--- Stored items ---
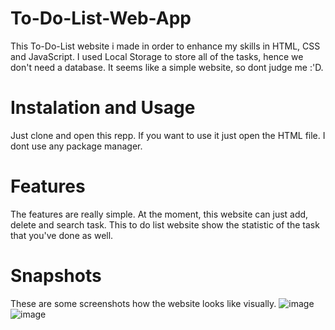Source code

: # To-Do-List-Web-App
This To-Do-List website i made in order to enhance my skills in HTML, CSS and JavaScript. I used Local Storage to store all of the tasks, hence we don't need a database. It seems like a simple website, so dont judge me :'D. 

# Instalation and Usage
Just clone and open this repp. If you want to use it just open the HTML file. I dont use any package manager. 

# Features
The features are really simple. At the moment, this website can just add, delete and search task. This to do list website show the statistic of the task that you've done as well. 

# Snapshots
These are some screenshots how the website looks like visually.
![image](https://github.com/ismarapw/To-Do-List-Web-App/assets/76652264/d9416593-949e-4cda-818d-dff5ae6960fa)
![image](https://github.com/ismarapw/To-Do-List-Web-App/assets/76652264/e579ae7d-d9d3-4279-b5a2-f9c987df1d6b)
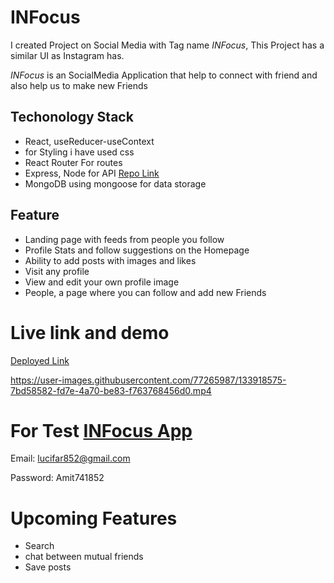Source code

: # INFocus 

I created Project on Social Media with Tag name   _INFocus_, This Project has a similar  UI as Instagram has.

_INFocus_ is an SocialMedia Application that help to connect with friend and also help us to make new Friends

## Techonology Stack
- React, useReducer-useContext
- for Styling i have used css
- React Router For routes
- Express, Node for API [Repo Link](https://github.com/AmitMishra-852/socialmedia_backend "Backend")
- MongoDB using mongoose for data storage

## Feature
-  Landing page with feeds from people you follow
-  Profile Stats and follow suggestions on the Homepage
-  Ability to add posts with images and likes
-  Visit any profile
-  View and edit your own profile image
-  People, a page where you can follow and add new Friends

# Live link and demo
[Deployed Link](https://inficus-social-app.herokuapp.com "APP")

https://user-images.githubusercontent.com/77265987/133918575-7bd58582-fd7e-4a70-be83-f763768456d0.mp4

# For Test [INFocus App](https://inficus-social-app.herokuapp.com "APP")
Email: lucifar852@gmail.com 

Password: Amit741852

# Upcoming Features
- Search 
- chat between mutual friends
- Save posts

--- Problem requirements ---
Would you reproduce the lines above, from the very first through the line containing "# Instalation and Usage", exactly and without the pictures?

--- Written solution ---
Source code

: # To-Do-List-Web-App
This To-Do-List website i made in order to enhance my skills in HTML, CSS and JavaScript. I used Local Storage to store all of the tasks, hence we don't need a database. It seems like a simple website, so dont judge me :'D. 

# Instalation and Usage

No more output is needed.